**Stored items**
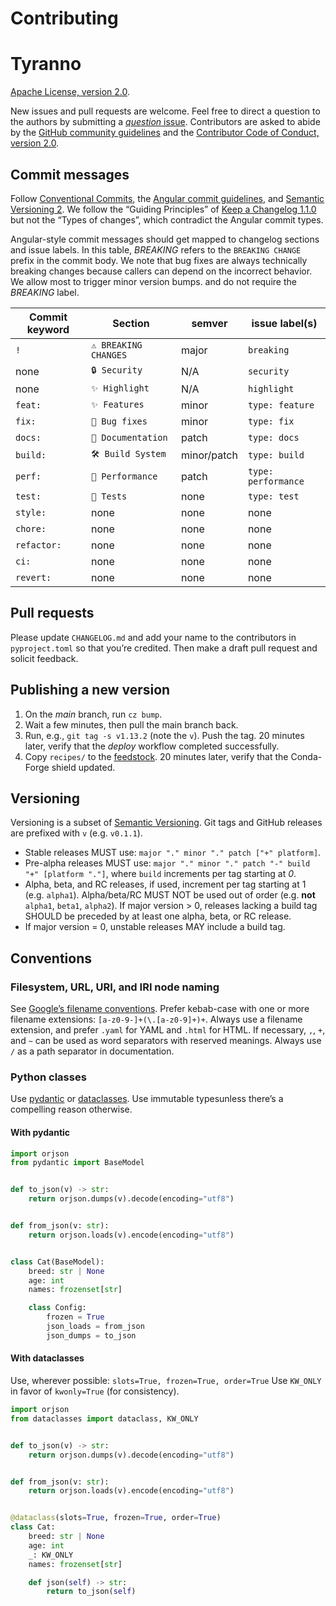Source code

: # Contributing

<!-- :tyranno: ${project.name~|sentence(@)~} -->

# Tyranno

[Apache License, version 2.0](https://www.apache.org/licenses/LICENSE-2.0).

New issues and pull requests are welcome.
Feel free to direct a question to the authors by submitting a
[_question_ issue](https://github.com/dmyersturnbull/tyranno/issues/new?template=question.md).
Contributors are asked to abide by the
[GitHub community guidelines](https://docs.github.com/en/site-policy/github-terms/github-community-guidelines)
and the [Contributor Code of Conduct, version 2.0](https://www.contributor-covenant.org/version/2/0/code_of_conduct/).

## Commit messages

Follow [Conventional Commits](https://www.conventionalcommits.org/en/v1.0.0/),
the [Angular commit guidelines](https://github.com/angular/angular/blob/master/CONTRIBUTING.md),
and [Semantic Versioning 2](https://semver.org/spec/v2.0.0.html).
We follow the “Guiding Principles” of [Keep a Changelog 1.1.0](https://keepachangelog.com/en/1.1.0/)
but not the “Types of changes”, which contradict the Angular commit types.

Angular-style commit messages should get mapped to changelog sections and issue labels.
In this table, _BREAKING_ refers to the `BREAKING CHANGE` prefix in the commit body.
We note that bug fixes are always technically breaking changes because callers can depend on the incorrect behavior.
We allow most to trigger minor version bumps. and do not require the _BREAKING_ label.

| Commit keyword | Section              | semver      | issue label(s)      |
| -------------- | -------------------- | ----------- | ------------------- |
| `!`            | `⚠ BREAKING CHANGES` | major       | `breaking`          |
| none           | `🔒 Security`        | N/A         | `security`          |
| none           | `✨ Highlight`       | N/A         | `highlight`         |
| `feat:`        | `✨ Features`        | minor       | `type: feature`     |
| `fix:`         | `🐛 Bug fixes`       | minor       | `type: fix`         |
| `docs:`        | `📝 Documentation`   | patch       | `type: docs`        |
| `build:`       | `🛠 Build System`     | minor/patch | `type: build`       |
| `perf:`        | `🚀 Performance`     | patch       | `type: performance` |
| `test:`        | `🚨 Tests`           | none        | `type: test`        |
| `style:`       | none                 | none        | none                |
| `chore:`       | none                 | none        | none                |
| `refactor:`    | none                 | none        | none                |
| `ci:`          | none                 | none        | none                |
| `revert:`      | none                 | none        | none                |

## Pull requests

Please update `CHANGELOG.md` and add your name to the contributors in `pyproject.toml` so that you’re credited.
Then make a draft pull request and solicit feedback.

## Publishing a new version

1. On the _main_ branch, run `cz bump`.
2. Wait a few minutes, then pull the main branch back.
3. Run, e.g., `git tag -s v1.13.2` (note the `v`). Push the tag.
   20 minutes later, verify that the _deploy_ workflow completed successfully.
4. Copy `recipes/` to the [feedstock](https://github.com/conda-forge/tyranno-feedstock).
   20 minutes later, verify that the Conda-Forge shield updated.

## Versioning

Versioning is a subset of [Semantic Versioning](https://semver.org/spec/v2.0.0.html).
Git tags and GitHub releases are prefixed with `v` (e.g. `v0.1.1`).

- Stable releases MUST use: `major "." minor "." patch ["+" platform]`.
- Pre-alpha releases MUST use: `major "." minor "." patch "-" build "+" [platform "."]`,
  where `build` increments per tag starting at _0_.
- Alpha, beta, and RC releases, if used, increment per tag starting at 1 (e.g. `alpha1`).
  Alpha/beta/RC MUST NOT be used out of order (e.g. **not** `alpha1`, `beta1`, `alpha2`).
  If major version > 0, releases lacking a build tag SHOULD be preceded by at least one alpha, beta, or RC release.
- If major version = 0, unstable releases MAY include a build tag.

## Conventions

### Filesystem, URL, URI, and IRI node naming

See [Google’s filename conventions](https://developers.google.com/style/filenames).
Prefer kebab-case with one or more filename extensions: `[a-z0-9-]+(\.[a-z0-9]+)+`.
Always use a filename extension, and prefer `.yaml` for YAML and `.html` for HTML.
If necessary, `,`, `+`, and `~` can be used as word separators with reserved meanings.
Always use `/` as a path separator in documentation.

### Python classes

Use [pydantic](https://pydantic-docs.helpmanual.io/) or
[dataclasses](https://docs.python.org/3/library/dataclasses.html).
Use immutable typesunless there’s a compelling reason otherwise.

#### With pydantic

```python
import orjson
from pydantic import BaseModel


def to_json(v) -> str:
    return orjson.dumps(v).decode(encoding="utf8")


def from_json(v: str):
    return orjson.loads(v).encode(encoding="utf8")


class Cat(BaseModel):
    breed: str | None
    age: int
    names: frozenset[str]

    class Config:
        frozen = True
        json_loads = from_json
        json_dumps = to_json
```

#### With dataclasses

Use, wherever possible: `slots=True, frozen=True, order=True`
Use `KW_ONLY` in favor of `kwonly=True` (for consistency).

```python
import orjson
from dataclasses import dataclass, KW_ONLY


def to_json(v) -> str:
    return orjson.dumps(v).decode(encoding="utf8")


def from_json(v: str):
    return orjson.loads(v).encode(encoding="utf8")


@dataclass(slots=True, frozen=True, order=True)
class Cat:
    breed: str | None
    age: int
    _: KW_ONLY
    names: frozenset[str]

    def json(self) -> str:
        return to_json(self)
```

**What is required**
Print exactly the lines from the first line of the records above through the line containing "the [Angular commit", leaving out the pictures.

**Response for this exercise**
Source code

: # Contributing

<!-- :tyranno: ${project.name~|sentence(@)~} -->

# Tyranno

[Apache License, version 2.0](https://www.apache.org/licenses/LICENSE-2.0).

New issues and pull requests are welcome.
Feel free to direct a question to the authors by submitting a
[_question_ issue](https://github.com/dmyersturnbull/tyranno/issues/new?template=question.md).
Contributors are asked to abide by the
[GitHub community guidelines](https://docs.github.com/en/site-policy/github-terms/github-community-guidelines)
and the [Contributor Code of Conduct, version 2.0](https://www.contributor-covenant.org/version/2/0/code_of_conduct/).

## Commit messages

Follow [Conventional Commits](https://www.conventionalcommits.org/en/v1.0.0/),
the [Angular commit guidelines](https://github.com/angular/angular/blob/master/CONTRIBUTING.md),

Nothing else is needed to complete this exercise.